Hello, This is Tony and I am a newcomer of Machine Learning. My full Jupyter Notebook can be found on https://jovian.ai/wjshku/proj-cov-imagenette. Let’s begin now.

Explore our Dataset

I found this dataset from FastAI and the source is here. https://github.com/fastai/imagenette.

This is a simplified dataset that contains 10 classes of images (each of them have training set around 1000 images and validation set around 500 images), which are classes = ['tench', 'English springer', 'cassette player', 'chain saw', 'church', 'French horn', 'garbage truck', 'gas pump', 'golf ball', 'parachute'].

Prepare our data

After finishing most of my code, and run the evaluate function(which will be explained later), I found that the images do not share the same size which is very very terrible!!

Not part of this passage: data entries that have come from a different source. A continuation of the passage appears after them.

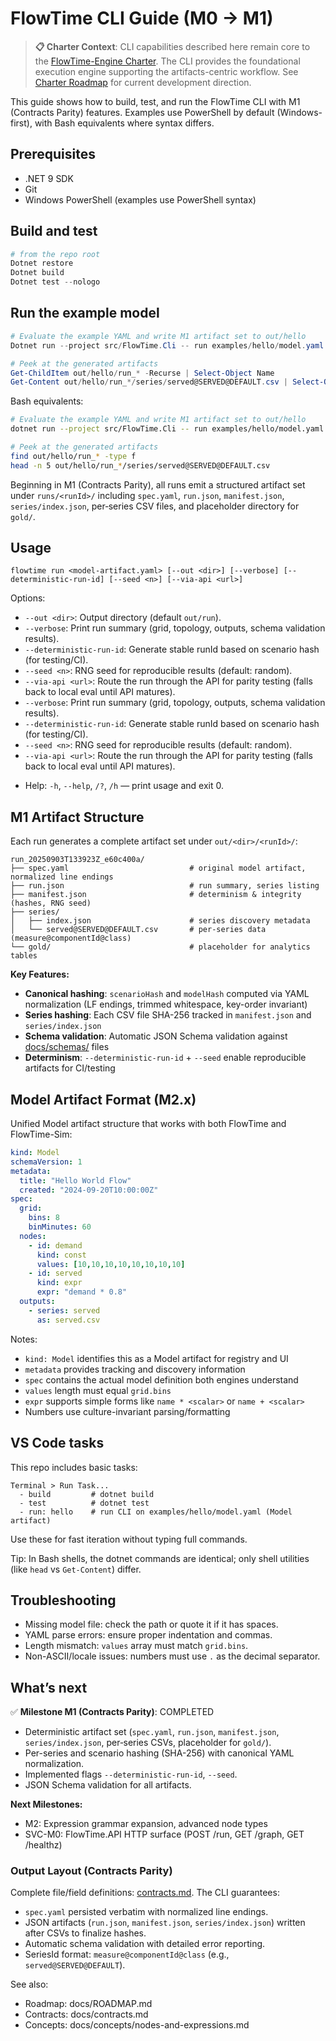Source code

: # FlowTime CLI Guide (M0 → M1)

> **📋 Charter Context**: CLI capabilities described here remain core to the [FlowTime-Engine Charter](../flowtime-engine-charter.md). The CLI provides the foundational execution engine supporting the artifacts-centric workflow. See [Charter Roadmap](../milestones/CHARTER-ROADMAP.md) for current development direction.

This guide shows how to build, test, and run the FlowTime CLI with M1 (Contracts Parity) features.
Examples use PowerShell by default (Windows-first), with Bash equivalents where syntax differs.

## Prerequisites

- .NET 9 SDK
- Git
- Windows PowerShell (examples use PowerShell syntax)

## Build and test

```powershell
# from the repo root
Dotnet restore
Dotnet build
Dotnet test --nologo
```

## Run the example model

```powershell
# Evaluate the example YAML and write M1 artifact set to out/hello
Dotnet run --project src/FlowTime.Cli -- run examples/hello/model.yaml --out out/hello --verbose

# Peek at the generated artifacts
Get-ChildItem out/hello/run_* -Recurse | Select-Object Name
Get-Content out/hello/run_*/series/served@SERVED@DEFAULT.csv | Select-Object -First 5
```

Bash equivalents:

```bash
# Evaluate the example YAML and write M1 artifact set to out/hello
dotnet run --project src/FlowTime.Cli -- run examples/hello/model.yaml --out out/hello --verbose

# Peek at the generated artifacts
find out/hello/run_* -type f
head -n 5 out/hello/run_*/series/served@SERVED@DEFAULT.csv
```

Beginning in M1 (Contracts Parity), all runs emit a structured artifact set under `runs/<runId>/` including `spec.yaml`, `run.json`, `manifest.json`, `series/index.json`, per‑series CSV files, and placeholder directory for `gold/`.

## Usage

```text
flowtime run <model-artifact.yaml> [--out <dir>] [--verbose] [--deterministic-run-id] [--seed <n>] [--via-api <url>]
```

Options:
* `--out <dir>`: Output directory (default `out/run`).
* `--verbose`: Print run summary (grid, topology, outputs, schema validation results).
* `--deterministic-run-id`: Generate stable runId based on scenario hash (for testing/CI).
* `--seed <n>`: RNG seed for reproducible results (default: random).
* `--via-api <url>`: Route the run through the API for parity testing (falls back to local eval until API matures).
* `--verbose`: Print run summary (grid, topology, outputs, schema validation results).
* `--deterministic-run-id`: Generate stable runId based on scenario hash (for testing/CI).
* `--seed <n>`: RNG seed for reproducible results (default: random).
* `--via-api <url>`: Route the run through the API for parity testing (falls back to local eval until API matures).
 - Help: `-h`, `--help`, `/?`, `/h` — print usage and exit 0.

## M1 Artifact Structure

Each run generates a complete artifact set under `out/<dir>/<runId>/`:

```
run_20250903T133923Z_e60c400a/
├── spec.yaml                           # original model artifact, normalized line endings
├── run.json                            # run summary, series listing
├── manifest.json                       # determinism & integrity (hashes, RNG seed)
├── series/
│   ├── index.json                      # series discovery metadata
│   └── served@SERVED@DEFAULT.csv       # per-series data (measure@componentId@class)
└── gold/                               # placeholder for analytics tables
```

**Key Features:**
- **Canonical hashing**: `scenarioHash` and `modelHash` computed via YAML normalization (LF endings, trimmed whitespace, key-order invariant)
- **Series hashing**: Each CSV file SHA-256 tracked in `manifest.json` and `series/index.json`
- **Schema validation**: Automatic JSON Schema validation against [docs/schemas/](schemas/) files
- **Determinism**: `--deterministic-run-id` + `--seed` enable reproducible artifacts for CI/testing

## Model Artifact Format (M2.x)

Unified Model artifact structure that works with both FlowTime and FlowTime-Sim:

```yaml
kind: Model
schemaVersion: 1
metadata:
  title: "Hello World Flow"
  created: "2024-09-20T10:00:00Z"
spec:
  grid:
    bins: 8
    binMinutes: 60
  nodes:
    - id: demand
      kind: const
      values: [10,10,10,10,10,10,10,10]
    - id: served
      kind: expr
      expr: "demand * 0.8"
  outputs:
    - series: served
      as: served.csv
```

Notes:
- `kind: Model` identifies this as a Model artifact for registry and UI
- `metadata` provides tracking and discovery information
- `spec` contains the actual model definition both engines understand
- `values` length must equal `grid.bins`
- `expr` supports simple forms like `name * <scalar>` or `name + <scalar>`
- Numbers use culture-invariant parsing/formatting

## VS Code tasks

This repo includes basic tasks:

```text
Terminal > Run Task...
  - build         # dotnet build
  - test          # dotnet test
  - run: hello    # run CLI on examples/hello/model.yaml (Model artifact)
```

Use these for fast iteration without typing full commands.

Tip: In Bash shells, the dotnet commands are identical; only shell utilities (like `head` vs `Get-Content`) differ.

## Troubleshooting

- Missing model file: check the path or quote it if it has spaces.
- YAML parse errors: ensure proper indentation and commas.
- Length mismatch: `values` array must match `grid.bins`.
- Non-ASCII/locale issues: numbers must use `.` as the decimal separator.

## What’s next

✅ **Milestone M1 (Contracts Parity)**: COMPLETED
* Deterministic artifact set (`spec.yaml`, `run.json`, `manifest.json`, `series/index.json`, per‑series CSVs, placeholder for `gold/`).
* Per-series and scenario hashing (SHA-256) with canonical YAML normalization.
* Implemented flags `--deterministic-run-id`, `--seed`.
* JSON Schema validation for all artifacts.

**Next Milestones:**
* M2: Expression grammar expansion, advanced node types
* SVC-M0: FlowTime.API HTTP surface (POST /run, GET /graph, GET /healthz)

### Output Layout (Contracts Parity)
Complete file/field definitions: [contracts.md](../reference/contracts.md). The CLI guarantees:
* `spec.yaml` persisted verbatim with normalized line endings.
* JSON artifacts (`run.json`, `manifest.json`, `series/index.json`) written after CSVs to finalize hashes.
* Automatic schema validation with detailed error reporting.
* SeriesId format: `measure@componentId@class` (e.g., `served@SERVED@DEFAULT`).

See also:
- Roadmap: docs/ROADMAP.md
- Contracts: docs/contracts.md
- Concepts: docs/concepts/nodes-and-expressions.md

So after a long time, I finally figured out the solution: We have to use Torch transforms class to resize our image files(I even wrote a transpose function previously, only to find the image size are really really not even equal after transpose). If you want to learn more about transforms, see the attached link for more details.

https://www.youtube.com/watch?v=X_QOZEko5uE

transform = transforms.Compose([transforms.Resize((64,64)),transforms.ToTensor()])
dataset = ImageFolder(data_dir+'/train', transform=transform)

Write Model & Upload to GPU

To facilitate handling large amount of images, we should make use of Google Colab’s GPU. After writing the model and dataloader conventionally, we need an additional to_device() function. See below.

def to_device(data, device):
    """Move tensor(s) to chosen device"""
    if isinstance(data, (list,tuple)):
        return [to_device(x, device) for x in data]
    return data.to(device, non_blocking=True)

class DeviceDataLoader():
    """Wrap a dataloader to move data to a device"""
    def __init__(self, dl, device):
        self.dl = dl
        self.device = device
        
    def __iter__(self):
        """Yield a batch of data after moving it to device"""
        for b in self.dl: 
            yield to_device(b, self.device)

    def __len__(self):
        """Number of batches"""
        return len(self.dl)

Train our Model!

So finally, we could train the model. In consideration of the complexity of image dataset, I chose 5 convolutional layers and 2 linear layers.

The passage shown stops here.